Repository files navigation

Elastician

A set of tools to easily develop and manage Elasticsearch and the Elastic Stack

Build or get from Docker Hub

Get from Docker Hub:

docker pull bigdataboutique/elastician

Build locally:

docker build .

Commands

Dump an index to a file

docker run  --net=host -v `pwd`:/data --rm bigdataboutique/elastician dump myindex --hosts http://10.63.246.27:9200

Upload file and ingest it into an index

docker run  --net=host -v `pwd`:/data --rm bigdataboutique/elastician ingest myindex_dump.jsonl.gz myindex --hosts http://10.63.246.27:9200

Both dump and ingest now have additional parameters to allow accessing ES using a certificate. Make sure the certificate file has the appropriate file permissions.

--crtfile - name of the certificate file. Notice that unless you specify a folder this should sit in the working directory of the container, which is /data .

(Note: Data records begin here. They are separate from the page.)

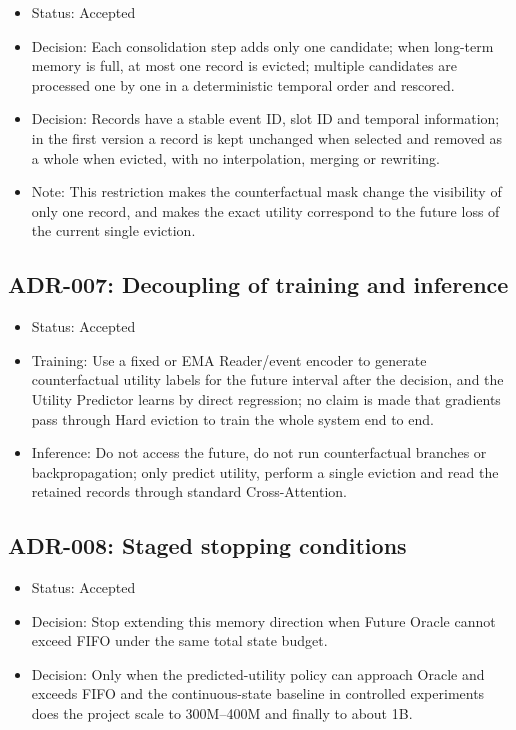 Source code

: \begin{itemize}
  \item Status: Accepted
  \item Decision: Each consolidation step adds only one candidate; when long-term memory is full, at most one record is evicted; multiple candidates are processed one by one in a deterministic temporal order and rescored.
  \item Decision: Records have a stable event ID, slot ID and temporal information; in the first version a record is kept unchanged when selected and removed as a whole when evicted, with no interpolation, merging or rewriting.
  \item Note: This restriction makes the counterfactual mask change the visibility of only one record, and makes the exact utility correspond to the future loss of the current single eviction.
\end{itemize}

\subsection*{ADR-007: Decoupling of training and inference}

\begin{itemize}
  \item Status: Accepted
  \item Training: Use a fixed or EMA Reader/event encoder to generate counterfactual utility labels for the future interval after the decision, and the Utility Predictor learns by direct regression; no claim is made that gradients pass through Hard eviction to train the whole system end to end.
  \item Inference: Do not access the future, do not run counterfactual branches or backpropagation; only predict utility, perform a single eviction and read the retained records through standard Cross-Attention.
\end{itemize}

\subsection*{ADR-008: Staged stopping conditions}

\begin{itemize}
  \item Status: Accepted
  \item Decision: Stop extending this memory direction when Future Oracle cannot exceed FIFO under the same total state budget.
  \item Decision: Only when the predicted-utility policy can approach Oracle and exceeds FIFO and the continuous-state baseline in controlled experiments does the project scale to 300M--400M and finally to about 1B.
\end{itemize}

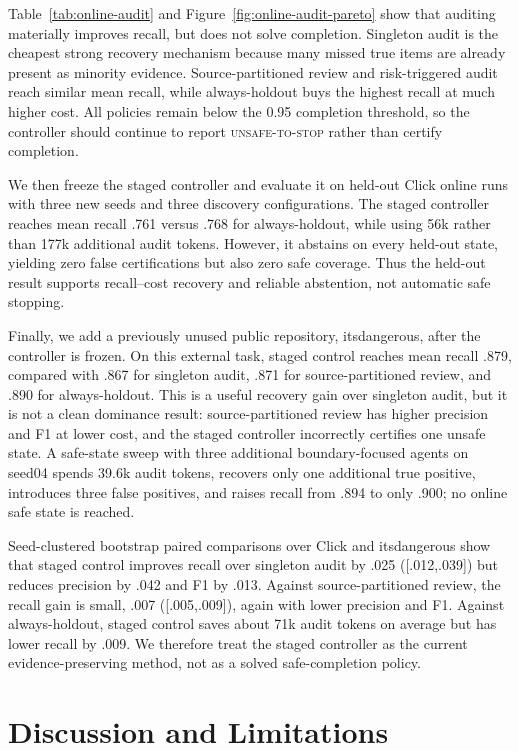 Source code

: \documentclass[letterpaper]{article}
\begin{document}
Table~\ref{tab:online-audit} and Figure~\ref{fig:online-audit-pareto} show that
auditing materially improves recall, but does not solve completion. Singleton
audit is the cheapest strong recovery mechanism because many missed true items
are already present as minority evidence. Source-partitioned review and
risk-triggered audit reach similar mean recall, while always-holdout buys the
highest recall at much higher cost. All policies remain below the 0.95
completion threshold, so the controller should continue to report
\textsc{unsafe-to-stop} rather than certify completion.

We then freeze the staged controller and evaluate it on held-out Click online
runs with three new seeds and three discovery configurations. The staged
controller reaches mean recall .761 versus .768 for always-holdout, while using
56k rather than 177k additional audit tokens. However, it abstains on every
held-out state, yielding zero false certifications but also zero safe coverage.
Thus the held-out result supports recall--cost recovery and reliable abstention,
not automatic safe stopping.

Finally, we add a previously unused public repository, itsdangerous, after the
controller is frozen. On this external task, staged control reaches mean recall
.879, compared with .867 for singleton audit, .871 for source-partitioned
review, and .890 for always-holdout. This is a useful recovery gain over
singleton audit, but it is not a clean dominance result: source-partitioned
review has higher precision and F1 at lower cost, and the staged controller
incorrectly certifies one unsafe state. A safe-state sweep with three additional
boundary-focused agents on seed04 spends 39.6k audit tokens, recovers only one
additional true positive, introduces three false positives, and raises recall
from .894 to only .900; no online safe state is reached.

Seed-clustered bootstrap paired comparisons over Click and itsdangerous show
that staged control improves recall over singleton audit by .025
([.012,.039]) but reduces precision by .042 and F1 by .013. Against
source-partitioned review, the recall gain is small, .007 ([.005,.009]), again
with lower precision and F1. Against always-holdout, staged control saves about
71k audit tokens on average but has lower recall by .009. We therefore treat
the staged controller as the current evidence-preserving method, not as a
solved safe-completion policy.

\section{Discussion and Limitations}
\end{document}
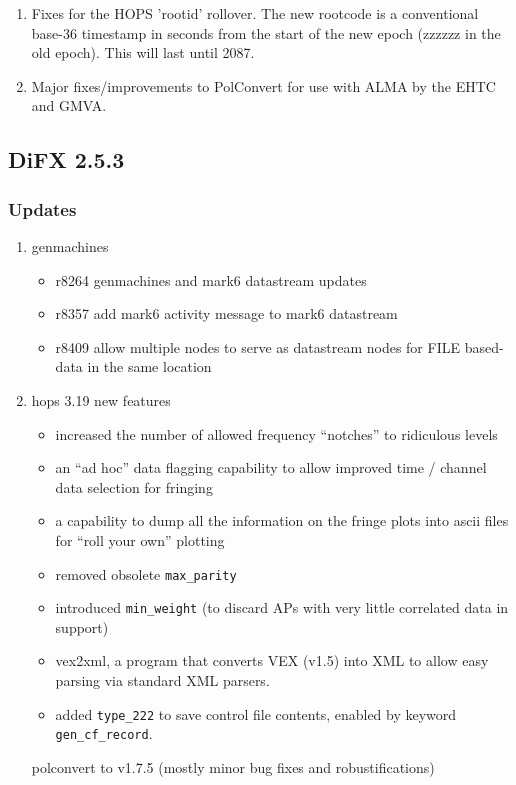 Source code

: \begin{enumerate}

\item Fixes for the HOPS 'rootid' rollover.  The new rootcode is a conventional base-36 timestamp in seconds from the start of the new epoch (zzzzzz in the old epoch).  This will last until 2087.
\item Major fixes/improvements to PolConvert for use with ALMA by the EHTC and GMVA.

\end{enumerate}


\subsection{DiFX 2.5.3}

\subsubsection{Updates}

\begin{enumerate}

\item genmachines
\begin{itemize}
  \item r8264 genmachines and mark6 datastream updates
  \item r8357 add mark6 activity message to mark6 datastream
  \item r8409 allow multiple nodes to serve as datastream nodes for FILE based-data in the same location
\end{itemize}
\item hops 3.19 new features
\begin{itemize}
  \item increased the number of allowed frequency ``notches'' to ridiculous levels
  \item an “ad hoc” data flagging capability to allow improved time / channel data selection for fringing
  \item a capability to dump all the information on the fringe plots into ascii files for “roll your own” plotting
  \item removed obsolete {\tt max\_parity}
  \item introduced {\tt min\_weight} (to discard APs with very little correlated data in support)
  \item vex2xml, a program that converts VEX (v1.5) into XML to allow easy parsing via standard XML parsers.
  \item added {\tt type\_222} to save control file contents, enabled by keyword {\tt gen\_cf\_record}.
\end{itemize}
    polconvert to v1.7.5 (mostly minor bug fixes and robustifications)
\end{enumerate}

--verify-cert/--no-verify-cert - Whether you're using a signed cert and want to verify it. By default false.

Copy index between clusters

docker run  --net=host --rm bigdataboutique/elastician copy source_index_name --target http://target-cluster:9200 --source http://10.63.246.27:9200

Perform a set of instructions on clusters (e.g. to copy indices between clusters)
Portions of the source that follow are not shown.